口数が少なかった伏黒君が虎杖君に対し声をかける。伏黒君は特級呪霊と戦い抜いた虎杖君に思う事があるようだ。

「あの時俺達それぞれの真実が正しいと言ったな。その通りだと思う。逆に言えば俺達は二入共間違えている」

正しい正しくないの。この二択だけで世界は成り立たない。皆自分の主張を持って、考えを誰しもが持って生きているのだから。それは伏黒君も分かっていて、後はそれが納得できるかどうかだ。
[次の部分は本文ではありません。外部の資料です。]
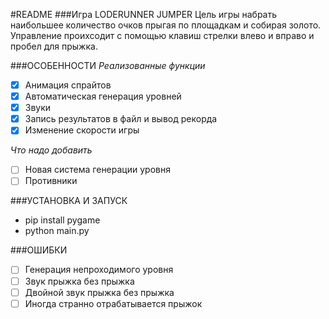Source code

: #README	
###Игра LODERUNNER JUMPER
Цель игры набрать наибольшее количество очков прыгая по площадкам и собирая золото.
Управление проихсодит с помощью клавиш стрелки влево и вправо и пробел для прыжка.

###ОСОБЕННОСТИ
*Реализованные функции*
- [x] Анимация спрайтов
- [x] Автоматическая генерация уровней
- [x] Звуки
- [x] Запись результатов в файл и вывод рекорда
- [x] Изменение скорости игры

*Что надо добавить*
- [ ] Новая система генерации уровня
- [ ] Противники

###УСТАНОВКА И ЗАПУСК
- pip install pygame
- python main.py

###ОШИБКИ	
- [ ] Генерация непроходимого уровня
- [ ] Звук прыжка без прыжка
- [ ] Двойной звук прыжка без прыжка
- [ ] Иногда странно отрабатывается прыжок
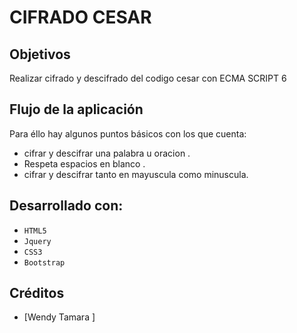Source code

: # CIFRADO CESAR


## Objetivos

Realizar cifrado y descifrado del codigo cesar con ECMA SCRIPT 6

## Flujo de la aplicación

Para éllo hay algunos puntos básicos con los que cuenta:

- cifrar y descifrar una palabra u oracion .
- Respeta espacios en blanco .
- cifrar y descifrar tanto en mayuscula como minuscula.



## Desarrollado con:

- `HTML5`
- `Jquery`
- `CSS3`
- `Bootstrap`


##  Créditos
* [Wendy Tamara ]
「我を通さずに納得なんてできねぇだろ。弱い術師は我を通せない。
俺も強くなる。すぐに追い越すぞ」

伏黒君が虎杖君を真っ直ぐに見据える。その目には確かに強い意志がある。対する虎杖君は嬉しそう。

「ハハッ。相変わらずだな」
「ちょっとー。二人だけの世界にならないでー」
「私達抜きで話進めてんじゃねーよ」
「それでこそブラザーの友達だな」

場違いな野太い声が会話に入っている。声の持ち主はいつの間にか現れた東堂先輩で、私達の動きが止まるのを御構い無しに一人勝手に頷いている。
そんな一瞬の中で虎杖君の行動は速かった。窓から虎杖君は逃げて行きそれを東堂先輩が「ブラザー」と叫びながら追いかけていく。

「あの時の俺は正気じゃなかった!」
「何を言っていいる!ブラザーは中学の時からあんな感じだ!」
「俺はオマエと同中じゃねぇ!!」

親友認定されてたら勝手に記憶も捏造されるとか怖っ。あの虎杖君が必死になって逃げるだけの事はある。東堂先輩にドン引きしながら残っているピザを手に取る。
強くなる。伏黒君が宣言をした言葉。夢の内容は覚えていないけれど、私も強くそう思った。そのような気がした。